Input data —

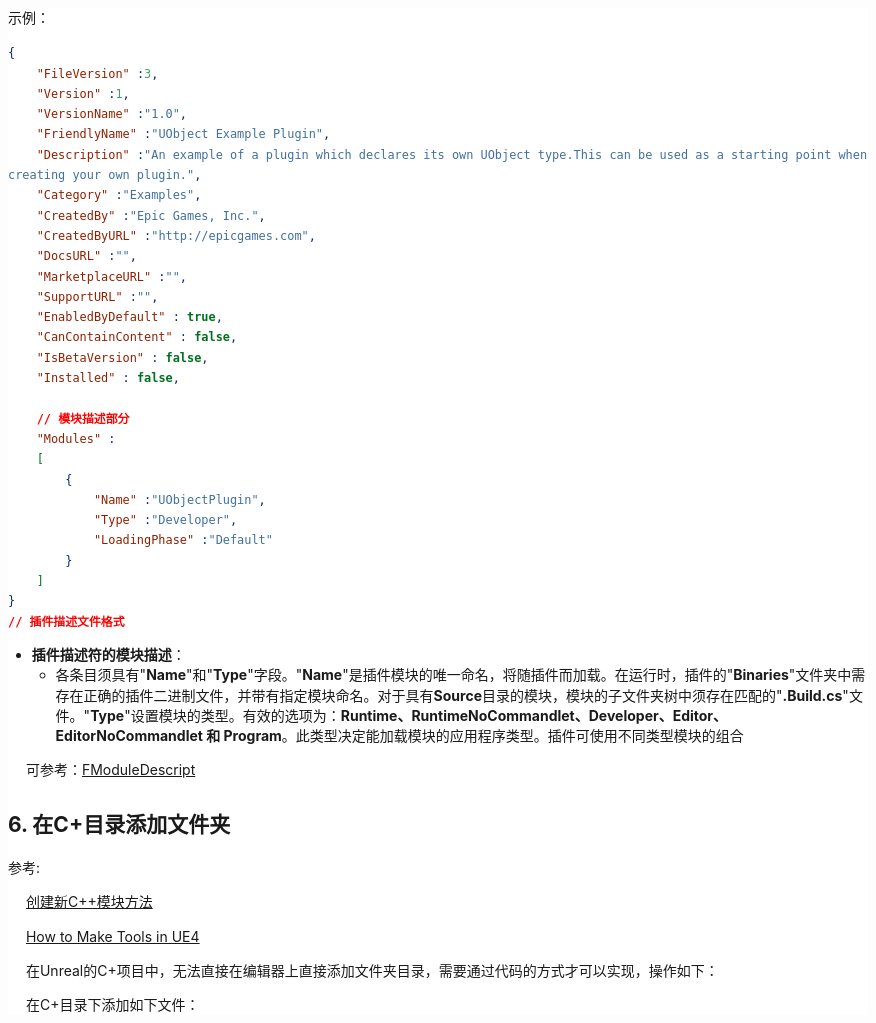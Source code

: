 示例：

```json
{
    "FileVersion" :3,
    "Version" :1,
    "VersionName" :"1.0",
    "FriendlyName" :"UObject Example Plugin",
    "Description" :"An example of a plugin which declares its own UObject type.This can be used as a starting point when creating your own plugin.",
    "Category" :"Examples",
    "CreatedBy" :"Epic Games, Inc.",
    "CreatedByURL" :"http://epicgames.com",
    "DocsURL" :"",
    "MarketplaceURL" :"",
    "SupportURL" :"",
    "EnabledByDefault" : true,
    "CanContainContent" : false,
    "IsBetaVersion" : false,
    "Installed" : false,
    
    // 模块描述部分
    "Modules" :
    [
        {
            "Name" :"UObjectPlugin",
            "Type" :"Developer",
            "LoadingPhase" :"Default"
        }
    ]
}
// 插件描述文件格式
```

- **插件描述符的模块描述**：
  - 各条目须具有"**Name**"和"**Type**"字段。"**Name**"是插件模块的唯一命名，将随插件而加载。在运行时，插件的"**Binaries**"文件夹中需存在正确的插件二进制文件，并带有指定模块命名。对于具有**Source**目录的模块，模块的子文件夹树中须存在匹配的"**.Build.cs**"文件。"**Type**"设置模块的类型。有效的选项为：**Runtime、RuntimeNoCommandlet、Developer、Editor、EditorNoCommandlet 和 Program**。此类型决定能加载模块的应用程序类型。插件可使用不同类型模块的组合

&emsp; 可参考：[FModuleDescript](https://docs.unrealengine.com/5.0/en-US/API/Runtime/Projects/FModuleDescriptor/)

## 6. 在C+目录添加文件夹

参考:

&emsp; [创建新C++模块方法](https://www.cnblogs.com/u-n-owen/p/15248136.html)

&emsp; [How to Make Tools in UE4](https://lxjk.github.io/2019/10/01/How-to-Make-Tools-in-U-E.html#_custom_project_settings)

&emsp; 在Unreal的C+项目中，无法直接在编辑器上直接添加文件夹目录，需要通过代码的方式才可以实现，操作如下：

&emsp; 在C+目录下添加如下文件：
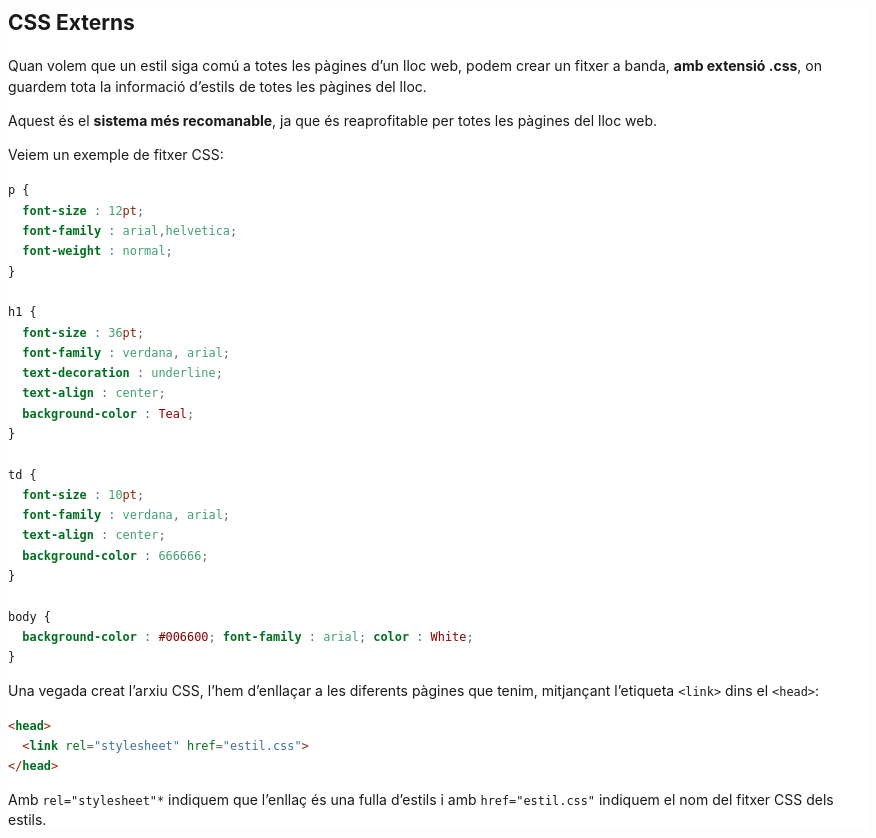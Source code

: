 ## CSS Externs

Quan volem que un estil siga comú a totes les pàgines d’un lloc web, podem crear un fitxer a banda,  **amb extensió .css**, on guardem tota la informació d’estils de totes les pàgines del lloc.

Aquest és el **sistema més recomanable**, ja que és reaprofitable per totes les pàgines del lloc web.

Veiem un exemple de fitxer CSS:

```css
p {
  font-size : 12pt; 
  font-family : arial,helvetica;
  font-weight : normal;
}

h1 {
  font-size : 36pt;
  font-family : verdana, arial;
  text-decoration : underline;
  text-align : center;
  background-color : Teal;
}

td {
  font-size : 10pt;
  font-family : verdana, arial;
  text-align : center;
  background-color : 666666;
}

body {
  background-color : #006600; font-family : arial; color : White;
}
```

Una vegada creat l’arxiu CSS, l’hem d’enllaçar a les diferents pàgines que tenim, mitjançant l’etiqueta `<link>` dins el `<head>`:

```html
<head>
  <link rel="stylesheet" href="estil.css">
</head>
```

Amb `rel="stylesheet"*` indiquem que l’enllaç és una fulla d’estils i amb `href="estil.css"` indiquem el nom del fitxer CSS dels estils.

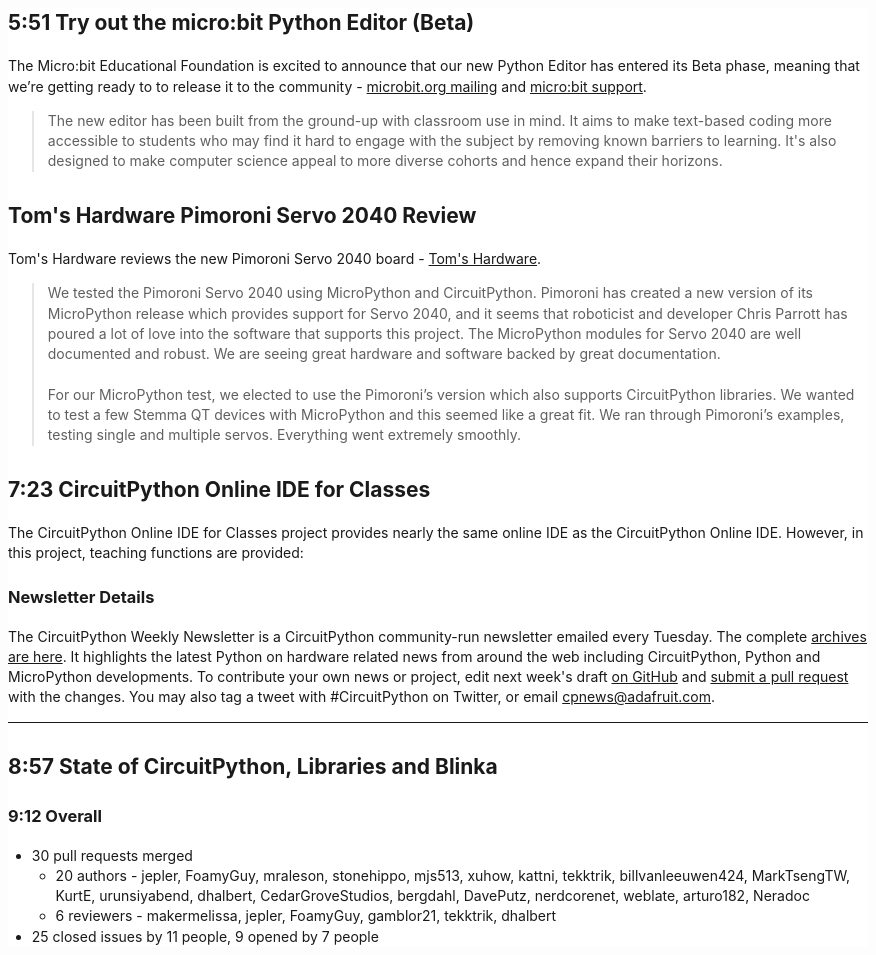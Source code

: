 
## 5:51 Try out the micro:bit Python Editor (Beta)


  



The Micro:bit Educational Foundation is excited to announce that our new Python Editor has entered its Beta phase, meaning that we’re getting ready to to release it to the community - [microbit.org mailing](https://mailchi.mp/microbit.org/python-editor-beta) and [micro:bit support](https://support.microbit.org/support/solutions/articles/19000135210-python-editor-guide).


> The new editor has been built from the ground-up with classroom use in mind. It aims to make text-based coding more accessible to students who may find it hard to engage with the subject by removing known barriers to learning. It's also designed to make computer science appeal to more diverse cohorts and hence expand their horizons.


## Tom's Hardware Pimoroni Servo 2040 Review


  



Tom's Hardware reviews the new Pimoroni Servo 2040 board - [Tom's Hardware](https://www.tomshardware.com/reviews/pimoroni-servo-2040-review-control-up-to-18-servos-with-rp2040).


> We tested the Pimoroni Servo 2040 using MicroPython and CircuitPython. Pimoroni has created a new version of its MicroPython release which provides support for Servo 2040, and it seems that roboticist and developer Chris Parrott has poured a lot of love into the software that supports this project. The MicroPython modules for Servo 2040 are well documented and robust. We are seeing great hardware and software backed by great documentation.<br>&nbsp;<br>For our MicroPython test, we elected to use the Pimoroni’s version which also supports CircuitPython libraries. We wanted to test a few Stemma QT devices with MicroPython and this seemed like a great fit. We ran through Pimoroni’s examples, testing single and multiple servos. Everything went extremely smoothly.


## 7:23 CircuitPython Online IDE for Classes


  

The CircuitPython Online IDE for Classes project provides nearly the same online IDE as the CircuitPython Online IDE. However, in this project, teaching functions are provided:


### Newsletter Details
The CircuitPython Weekly Newsletter is a CircuitPython community-run newsletter emailed every Tuesday. The complete [archives are here](https://www.adafruitdaily.com/category/circuitpython/). It highlights the latest Python on hardware related news from around the web including CircuitPython, Python and MicroPython developments. 
To contribute your own news or project, edit next week's draft [on GitHub](https://github.com/adafruit/circuitpython-weekly-newsletter/tree/gh-pages/_drafts) and [submit a pull request](https://help.github.com/articles/editing-files-in-your-repository/) with the changes. You may also tag a tweet with #CircuitPython on Twitter, or email cpnews@adafruit.com.
________________
## 8:57 State of CircuitPython, Libraries and Blinka
### 9:12 Overall
* 30 pull requests merged
  * 20 authors - jepler, FoamyGuy, mraleson, stonehippo, mjs513, xuhow, kattni, tekktrik, billvanleeuwen424, MarkTsengTW, KurtE, urunsiyabend, dhalbert, CedarGroveStudios, bergdahl, DavePutz, nerdcorenet, weblate, arturo182, Neradoc
  * 6 reviewers - makermelissa, jepler, FoamyGuy, gamblor21, tekktrik, dhalbert
* 25 closed issues by 11 people, 9 opened by 7 people
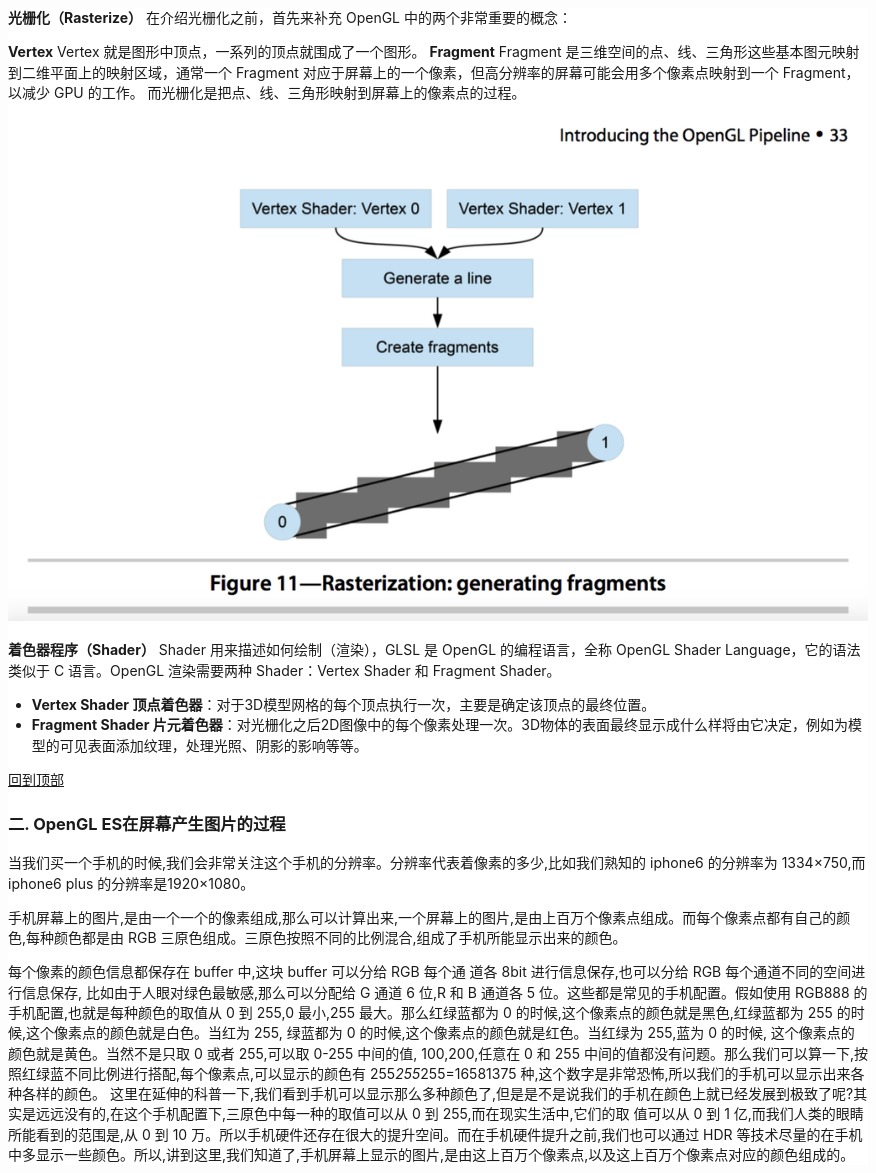 **光栅化（Rasterize）**
在介绍光栅化之前，首先来补充 OpenGL 中的两个非常重要的概念：

**Vertex** Vertex 就是图形中顶点，一系列的顶点就围成了一个图形。
**Fragment** Fragment 是三维空间的点、线、三角形这些基本图元映射到二维平面上的映射区域，通常一个 Fragment 对应于屏幕上的一个像素，但高分辨率的屏幕可能会用多个像素点映射到一个 Fragment，以减少 GPU 的工作。
而光栅化是把点、线、三角形映射到屏幕上的像素点的过程。

![img](media/653161-20190725171000668-262575510.png)

**着色器程序（Shader）**
Shader 用来描述如何绘制（渲染），GLSL 是 OpenGL 的编程语言，全称 OpenGL Shader Language，它的语法类似于 C 语言。OpenGL 渲染需要两种 Shader：Vertex Shader 和 Fragment Shader。

- **Vertex Shader 顶点着色器**：对于3D模型网格的每个顶点执行一次，主要是确定该顶点的最终位置。
- **Fragment Shader 片元着色器**：对光栅化之后2D图像中的每个像素处理一次。3D物体的表面最终显示成什么样将由它决定，例如为模型的可见表面添加纹理，处理光照、阴影的影响等等。

[回到顶部](https://www.cnblogs.com/yongdaimi/p/11245726.html#_labelTop)

### 二. OpenGL ES在屏幕产生图片的过程

当我们买一个手机的时候,我们会非常关注这个手机的分辨率。分辨率代表着像素的多少,比如我们熟知的 iphone6 的分辨率为 1334×750,而 iphone6 plus 的分辨率是1920×1080。

手机屏幕上的图片,是由一个一个的像素组成,那么可以计算出来,一个屏幕上的图片,是由上百万个像素点组成。而每个像素点都有自己的颜色,每种颜色都是由 RGB 三原色组成。三原色按照不同的比例混合,组成了手机所能显示出来的颜色。

每个像素的颜色信息都保存在 buffer 中,这块 buffer 可以分给 RGB 每个通 道各 8bit 进行信息保存,也可以分给 RGB 每个通道不同的空间进行信息保存, 比如由于人眼对绿色最敏感,那么可以分配给 G 通道 6 位,R 和 B 通道各 5 位。这些都是常见的手机配置。假如使用 RGB888 的手机配置,也就是每种颜色的取值从 0 到 255,0 最小,255 最大。那么红绿蓝都为 0 的时候,这个像素点的颜色就是黑色,红绿蓝都为 255 的时候,这个像素点的颜色就是白色。当红为 255, 绿蓝都为 0 的时候,这个像素点的颜色就是红色。当红绿为 255,蓝为 0 的时候, 这个像素点的颜色就是黄色。当然不是只取 0 或者 255,可以取 0-255 中间的值, 100,200,任意在 0 和 255 中间的值都没有问题。那么我们可以算一下,按照红绿蓝不同比例进行搭配,每个像素点,可以显示的颜色有 255*255*255=16581375 种,这个数字是非常恐怖,所以我们的手机可以显示出来各种各样的颜色。 这里在延伸的科普一下,我们看到手机可以显示那么多种颜色了,但是是不是说我们的手机在颜色上就已经发展到极致了呢?其实是远远没有的,在这个手机配置下,三原色中每一种的取值可以从 0 到 255,而在现实生活中,它们的取 值可以从 0 到 1 亿,而我们人类的眼睛所能看到的范围是,从 0 到 10 万。所以手机硬件还存在很大的提升空间。而在手机硬件提升之前,我们也可以通过 HDR 等技术尽量的在手机中多显示一些颜色。所以,讲到这里,我们知道了,手机屏幕上显示的图片,是由这上百万个像素点,以及这上百万个像素点对应的颜色组成的。
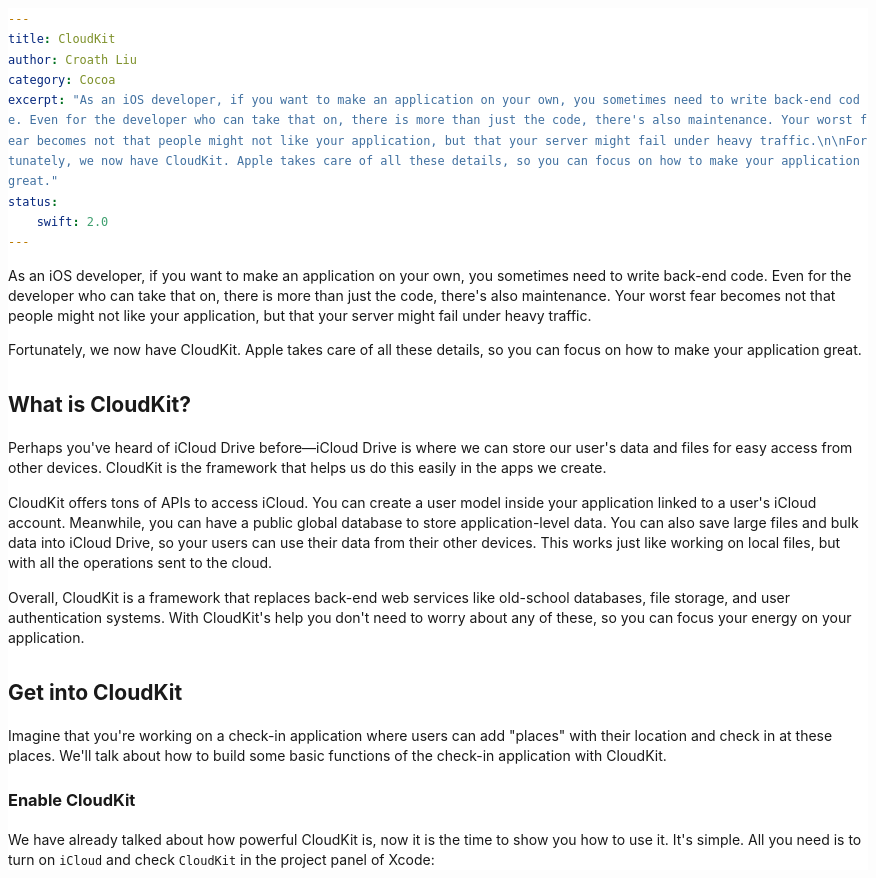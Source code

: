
 ```yaml
---
title: CloudKit
author: Croath Liu
category: Cocoa
excerpt: "As an iOS developer, if you want to make an application on your own, you sometimes need to write back-end code. Even for the developer who can take that on, there is more than just the code, there's also maintenance. Your worst fear becomes not that people might not like your application, but that your server might fail under heavy traffic.\n\nFortunately, we now have CloudKit. Apple takes care of all these details, so you can focus on how to make your application great."
status:
    swift: 2.0
---
```


As an iOS developer, if you want to make an application on your own, you sometimes need to write back-end code. Even for the developer who can take that on, there is more than just the code, there's also maintenance. Your worst fear becomes not that people might not like your application, but that your server might fail under heavy traffic.

Fortunately, we now have CloudKit. Apple takes care of all these details, so you can focus on how to make your application great. 


## What is CloudKit?

Perhaps you've heard of iCloud Drive before—iCloud Drive is where we can store our user's data and files for easy access from other devices. CloudKit is the framework that helps us do this easily in the apps we create.

CloudKit offers tons of APIs to access iCloud. You can create a user model inside your application linked to a user's iCloud account. Meanwhile, you can have a public global database to store application-level data. You can also save large files and bulk data into iCloud Drive, so your users can use their data from their other devices. This works just like working on local files, but with all the operations sent to the cloud.

Overall, CloudKit is a framework that replaces back-end web services like old-school databases, file storage, and user authentication systems. With CloudKit's help you don't need to worry about any of these, so you can focus your energy on your application.


## Get into CloudKit

Imagine that you're working on a check-in application where users can add "places" with their location and check in at these places. We'll talk about how to build some basic functions of the check-in application with CloudKit.


### Enable CloudKit

We have already talked about how powerful CloudKit is, now it is the time to show you how to use it. It's simple. All you need is to turn on `iCloud` and check `CloudKit` in the project panel of Xcode:
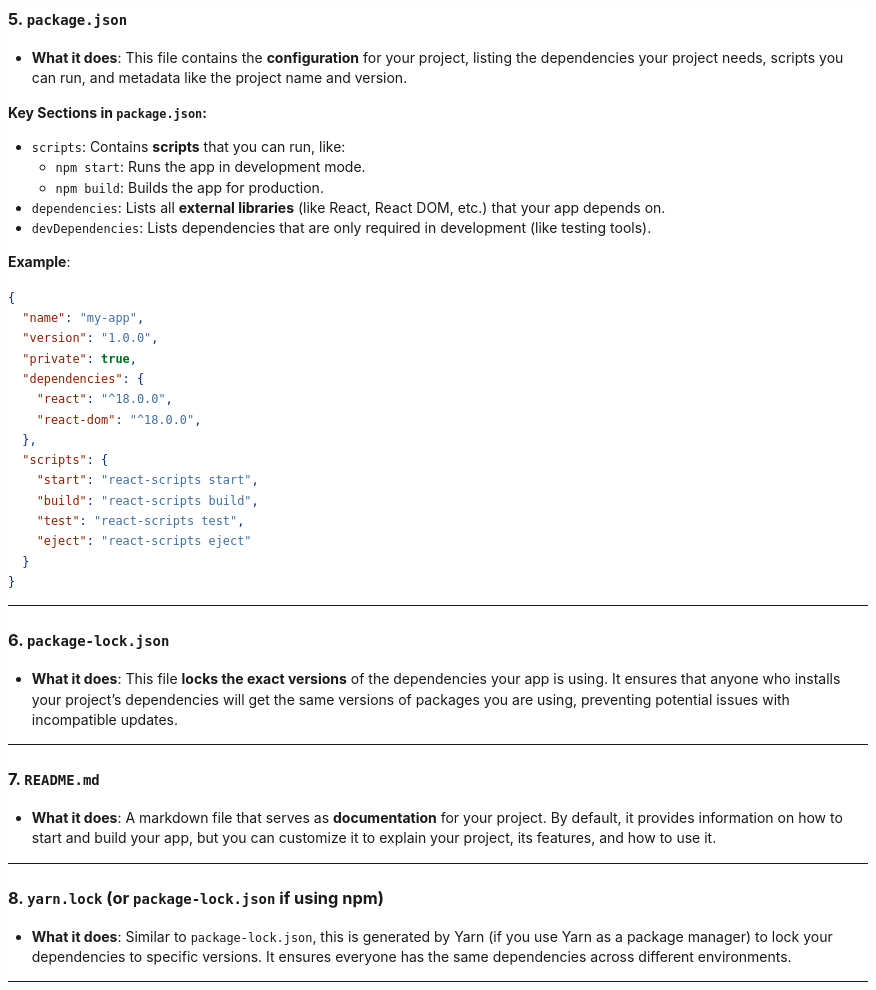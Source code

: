 
### **5. `package.json`**
   - **What it does**: This file contains the **configuration** for your project, listing the dependencies your project needs, scripts you can run, and metadata like the project name and version.
   
   **Key Sections in `package.json`:**
   - `scripts`: Contains **scripts** that you can run, like:
     - `npm start`: Runs the app in development mode.
     - `npm build`: Builds the app for production.
   - `dependencies`: Lists all **external libraries** (like React, React DOM, etc.) that your app depends on.
   - `devDependencies`: Lists dependencies that are only required in development (like testing tools).

   **Example**:
   ```json
   {
     "name": "my-app",
     "version": "1.0.0",
     "private": true,
     "dependencies": {
       "react": "^18.0.0",
       "react-dom": "^18.0.0",
     },
     "scripts": {
       "start": "react-scripts start",
       "build": "react-scripts build",
       "test": "react-scripts test",
       "eject": "react-scripts eject"
     }
   }
   ```

---

### **6. `package-lock.json`**
   - **What it does**: This file **locks the exact versions** of the dependencies your app is using. It ensures that anyone who installs your project’s dependencies will get the same versions of packages you are using, preventing potential issues with incompatible updates.

---

### **7. `README.md`**
   - **What it does**: A markdown file that serves as **documentation** for your project. By default, it provides information on how to start and build your app, but you can customize it to explain your project, its features, and how to use it.

---

### **8. `yarn.lock` (or `package-lock.json` if using npm)**
   - **What it does**: Similar to `package-lock.json`, this is generated by Yarn (if you use Yarn as a package manager) to lock your dependencies to specific versions. It ensures everyone has the same dependencies across different environments.

---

Exercise goal — Give back, exactly as written, the stretch from the line with "## 8:57 State" through the line with "pull requests merged", and no other lines from the records above.

Task response —
## 8:57 State of CircuitPython, Libraries and Blinka
### 9:12 Overall
* 30 pull requests merged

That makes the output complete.